Mr. Speaker, I rise this evening, in spite of the shameful time allocation motion, to speak to the elections modernization act at second reading. I think that the “elections modernization” part of the title is a bit much, since one of the main changes is to restore the voter card as a valid piece of ID. I will get back to this point.
I want to start by saying that it is shameful that the government has resorted to a gag order on this matter. In a former life, I sat in another Parliament, the Quebec National Assembly, which unfortunately uses the British system. Never would a government take advantage of its parliamentary majority to change election laws. In 1999, a change was made regarding voter ID. I want to inform my colleagues in the House that this does not enhance the integrity of the vote. The government will not make it easier to vote by simply considering the voter card as a valid form of ID. My colleagues can Google what happened in Quebec in 1998. An organized identity-fraud system was uncovered as part of the Berardinucci case. The court issued two rulings, and since then, voters in Quebec have been required to produce a piece of photo ID to vote.
During the last election, Quebec had no problems with voter identification. Voters in municipal, provincial, and federal elections have no problem showing ID. However, voting is a sacred act in a democracy, and we should not make it too easy. I am hearing talk about the Canadian Charter of Rights and Freedoms, but voting is not a freedom. Voting comes with a duty, the duty to prove eligibility to vote.

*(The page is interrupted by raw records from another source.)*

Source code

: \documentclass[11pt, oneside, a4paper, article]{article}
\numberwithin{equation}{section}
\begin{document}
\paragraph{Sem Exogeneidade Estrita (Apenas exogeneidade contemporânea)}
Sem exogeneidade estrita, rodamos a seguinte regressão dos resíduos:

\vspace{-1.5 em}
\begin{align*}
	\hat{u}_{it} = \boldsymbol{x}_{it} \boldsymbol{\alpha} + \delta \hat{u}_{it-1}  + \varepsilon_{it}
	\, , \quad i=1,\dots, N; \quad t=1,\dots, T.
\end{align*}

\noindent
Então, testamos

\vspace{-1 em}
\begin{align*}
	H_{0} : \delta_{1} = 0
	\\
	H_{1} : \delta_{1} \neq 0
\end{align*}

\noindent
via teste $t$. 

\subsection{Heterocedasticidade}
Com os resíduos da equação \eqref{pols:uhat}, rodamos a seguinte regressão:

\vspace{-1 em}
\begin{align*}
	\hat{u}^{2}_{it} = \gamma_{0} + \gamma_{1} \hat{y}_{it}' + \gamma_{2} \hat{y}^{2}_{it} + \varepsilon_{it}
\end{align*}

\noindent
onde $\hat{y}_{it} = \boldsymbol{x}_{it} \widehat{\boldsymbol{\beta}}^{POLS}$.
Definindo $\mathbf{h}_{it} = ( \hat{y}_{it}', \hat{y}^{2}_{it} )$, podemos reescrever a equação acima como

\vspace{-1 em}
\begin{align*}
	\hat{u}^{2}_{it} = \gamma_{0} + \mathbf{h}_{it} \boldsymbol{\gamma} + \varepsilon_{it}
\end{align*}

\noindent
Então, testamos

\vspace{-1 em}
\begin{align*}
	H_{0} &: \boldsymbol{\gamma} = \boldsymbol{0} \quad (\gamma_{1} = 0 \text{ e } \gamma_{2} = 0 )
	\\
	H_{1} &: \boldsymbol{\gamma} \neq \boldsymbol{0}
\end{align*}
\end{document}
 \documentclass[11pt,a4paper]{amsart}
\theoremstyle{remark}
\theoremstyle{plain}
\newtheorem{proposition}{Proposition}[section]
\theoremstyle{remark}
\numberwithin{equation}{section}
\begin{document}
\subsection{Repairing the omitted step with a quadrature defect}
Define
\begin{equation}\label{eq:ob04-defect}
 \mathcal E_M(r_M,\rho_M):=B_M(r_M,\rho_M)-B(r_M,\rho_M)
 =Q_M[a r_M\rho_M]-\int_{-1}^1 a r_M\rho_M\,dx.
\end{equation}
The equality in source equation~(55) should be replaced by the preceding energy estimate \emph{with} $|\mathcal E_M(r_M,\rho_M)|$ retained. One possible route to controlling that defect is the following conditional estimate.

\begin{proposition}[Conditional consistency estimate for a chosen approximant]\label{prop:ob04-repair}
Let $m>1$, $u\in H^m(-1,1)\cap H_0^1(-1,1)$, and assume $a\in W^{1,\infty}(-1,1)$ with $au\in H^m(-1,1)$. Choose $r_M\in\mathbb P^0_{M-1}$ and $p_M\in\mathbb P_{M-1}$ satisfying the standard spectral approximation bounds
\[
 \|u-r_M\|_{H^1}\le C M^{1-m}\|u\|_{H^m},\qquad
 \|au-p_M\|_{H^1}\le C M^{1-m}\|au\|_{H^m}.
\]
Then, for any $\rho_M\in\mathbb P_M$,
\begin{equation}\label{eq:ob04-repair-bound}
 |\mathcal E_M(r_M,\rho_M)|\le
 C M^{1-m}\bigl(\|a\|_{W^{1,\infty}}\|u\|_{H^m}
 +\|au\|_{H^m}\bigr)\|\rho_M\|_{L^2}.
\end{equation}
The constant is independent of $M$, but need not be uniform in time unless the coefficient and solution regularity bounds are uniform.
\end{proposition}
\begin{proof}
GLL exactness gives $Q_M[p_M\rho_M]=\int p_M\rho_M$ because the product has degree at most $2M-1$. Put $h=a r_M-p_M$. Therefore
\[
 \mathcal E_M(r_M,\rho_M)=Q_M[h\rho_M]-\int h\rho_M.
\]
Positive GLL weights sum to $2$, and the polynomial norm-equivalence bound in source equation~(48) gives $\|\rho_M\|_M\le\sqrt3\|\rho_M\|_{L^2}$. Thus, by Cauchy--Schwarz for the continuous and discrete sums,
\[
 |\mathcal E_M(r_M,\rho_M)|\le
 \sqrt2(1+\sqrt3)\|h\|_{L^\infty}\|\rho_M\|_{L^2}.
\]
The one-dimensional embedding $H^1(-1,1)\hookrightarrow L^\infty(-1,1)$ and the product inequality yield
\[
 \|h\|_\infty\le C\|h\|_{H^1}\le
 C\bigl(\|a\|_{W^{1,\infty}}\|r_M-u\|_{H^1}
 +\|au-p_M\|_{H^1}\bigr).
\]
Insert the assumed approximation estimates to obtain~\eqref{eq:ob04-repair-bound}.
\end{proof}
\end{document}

The minister wants us to hurry up. She says this bill will go to committee, where it will be improved. That is not at all the experience I have had with clause-by-clause studies of bills in committee after second reading. What we actually hear is, “Talk all you want, sweetheart, but when your speaking time is up, we will use our parliamentary majority to do whatever we want.” The government votes down amendments and does not improve bills.
In my opinion, on an issue as important as voting rights and election laws, this government should not procrastinate and wait until the last second to try to change a few things in hopes of not looking stupid. When they first came into office, we were facing a major reform to the Canada Elections Act. We even hoped to change the voting system. Anything was possible. What we heard from Canadians can never be taken away from us. That special committee's report went into the trash. It was called a special committee because it was open to all parliamentarians, even those who did not belong to a recognized parliamentary group in the House.
In the debate on changes to the Elections Act, the next logical step would have been to give independent MPs the right to speak and even to vote in that committee. Now the minister wants us to hurry up. I would encourage her colleagues to slow down instead.
People told us that they were fed up with the party line, that the party line was one of the reasons they were so cynical. Government is all about executive power. It is all about cabinet. MPs who want to be ministers are more interested in doing the executive's bidding than honouring their mandate as parliamentarians here in the House. We are legislators, not ministers. We belong to the legislative branch and we represent the people. In a Parliament like ours, legislative power is the foundation of democracy. When my colleagues on the government side exist solely to rubber-stamp whatever the Prime Minister and the ministers tell them to, they are not doing their job. That is why voters do not bother to vote.
It is utter nonsense to say that people will not vote because it is too difficult or because the identification requirement prevents them from voting. During the hearings on electoral reform we held for months, people told us what keeps them from voting. For example, they say that their riding has been red since their great-grandfather's time and that this will not change, or that the riding has been blue since their great-grandmother's time, and this will not change. They are being stripped of their power of representation, and this is why democracy is suffering.
They told us that they want their vote to count. The current government not only proved unable to keep its promise to bring in a new voting system that represents the plurality of representation and ensures that every vote counts, but also went to great lengths to prevent all votes from actually counting, as they would if voters could finance the political parties they believe in through the votes they cast. Voters would then vote in accordance with their beliefs instead of voting strategically.
I have certainly spent a lot of time in my political life criticizing Jean Chrétien, but at least his legacy in politics and in this House was to give voters the ability to vote with conviction because he allowed their vote to finance a political party. That party might not get an MP elected, but that system gave the party the same chance right out of the gate to have its voice heard on an equal footing, in a democratic society, in the democratic debate that is an election. This also enabled the party to have the necessary funding between elections to promote its views.
To me that is democracy in a nutshell, but it is nowhere to be found in a bill that claims to limit spending. It does not even limit the government's pre-election spending. We have fixed-date elections and the government continues to make announcements, to use taxpayers' money to pay for its ads.
Under these circumstances, it is clear that we will be voting against the bill.